Introduction
In Kalyani Transco v. Bhushan Power & Steel Ltd.1, the Hon’ble Supreme Court delivered a dramatic ruling, overturning an approved resolution plan under the Insolvency and Bankruptcy Code, 2016 (IBC), more than five years after its implementation.
Bhushan Power & Steel Ltd. (BPSL), one of the RBI’s “dirty dozen” defaulters, had entered insolvency in 2017 with debts exceeding INR 45,000 crore. In 2018, the Committee of Creditors (CoC) approved JSW Steel’s INR 19,700 crore resolution plan, which the NCLT and NCLAT later upheld. However, Kalyani Transco challenged the plan before the Supreme Court, alleging serious flaws in the process.
The Grounds of Challenge
The challenge was primarily based on three issues. First, JSW Steel’s eligibility under Section 29A had not been independently verified and the Resolution Professional relied solely on self-declarations.

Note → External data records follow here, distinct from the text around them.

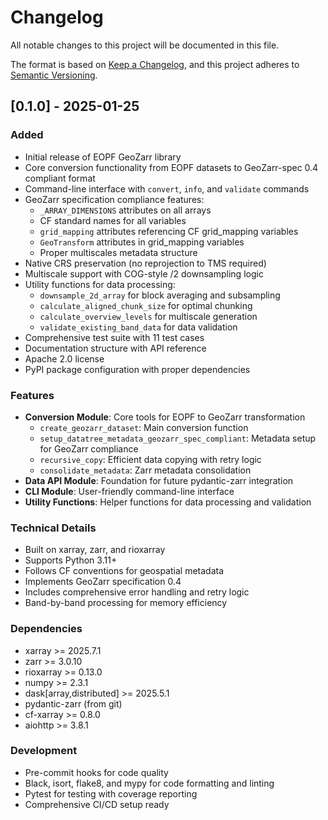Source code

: # Changelog

All notable changes to this project will be documented in this file.

The format is based on [Keep a Changelog](https://keepachangelog.com/en/1.0.0/),
and this project adheres to [Semantic Versioning](https://semver.org/spec/v2.0.0.html).

## [0.1.0] - 2025-01-25

### Added
- Initial release of EOPF GeoZarr library
- Core conversion functionality from EOPF datasets to GeoZarr-spec 0.4 compliant format
- Command-line interface with `convert`, `info`, and `validate` commands
- GeoZarr specification compliance features:
  - `_ARRAY_DIMENSIONS` attributes on all arrays
  - CF standard names for all variables
  - `grid_mapping` attributes referencing CF grid_mapping variables
  - `GeoTransform` attributes in grid_mapping variables
  - Proper multiscales metadata structure
- Native CRS preservation (no reprojection to TMS required)
- Multiscale support with COG-style /2 downsampling logic
- Utility functions for data processing:
  - `downsample_2d_array` for block averaging and subsampling
  - `calculate_aligned_chunk_size` for optimal chunking
  - `calculate_overview_levels` for multiscale generation
  - `validate_existing_band_data` for data validation
- Comprehensive test suite with 11 test cases
- Documentation structure with API reference
- Apache 2.0 license
- PyPI package configuration with proper dependencies

### Features
- **Conversion Module**: Core tools for EOPF to GeoZarr transformation
  - `create_geozarr_dataset`: Main conversion function
  - `setup_datatree_metadata_geozarr_spec_compliant`: Metadata setup for GeoZarr compliance
  - `recursive_copy`: Efficient data copying with retry logic
  - `consolidate_metadata`: Zarr metadata consolidation
- **Data API Module**: Foundation for future pydantic-zarr integration
- **CLI Module**: User-friendly command-line interface
- **Utility Functions**: Helper functions for data processing and validation

### Technical Details
- Built on xarray, zarr, and rioxarray
- Supports Python 3.11+
- Follows CF conventions for geospatial metadata
- Implements GeoZarr specification 0.4
- Includes comprehensive error handling and retry logic
- Band-by-band processing for memory efficiency

### Dependencies
- xarray >= 2025.7.1
- zarr >= 3.0.10
- rioxarray >= 0.13.0
- numpy >= 2.3.1
- dask[array,distributed] >= 2025.5.1
- pydantic-zarr (from git)
- cf-xarray >= 0.8.0
- aiohttp >= 3.8.1

### Development
- Pre-commit hooks for code quality
- Black, isort, flake8, and mypy for code formatting and linting
- Pytest for testing with coverage reporting
- Comprehensive CI/CD setup ready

Second, the Corporate Insolvency Resolution Process (CIRP) exceeded the statutory 330-day limit under Section 12 and was therefore time-barred. Third, the plan discriminated against operational creditors in violation of Section 30(2) and Regulation 38, which require equitable treatment of all creditors.
On May 02, 2025, the Supreme Court accepted these objections, struck down the plan, and ordered liquidation of BPSL. The Court held that the resolution process suffered from procedural irregularities, statutory violations, and inequitable treatment of creditors. This was a rare and significant outcome, as liquidation was ordered despite a CoC-approved and partly implemented resolution plan.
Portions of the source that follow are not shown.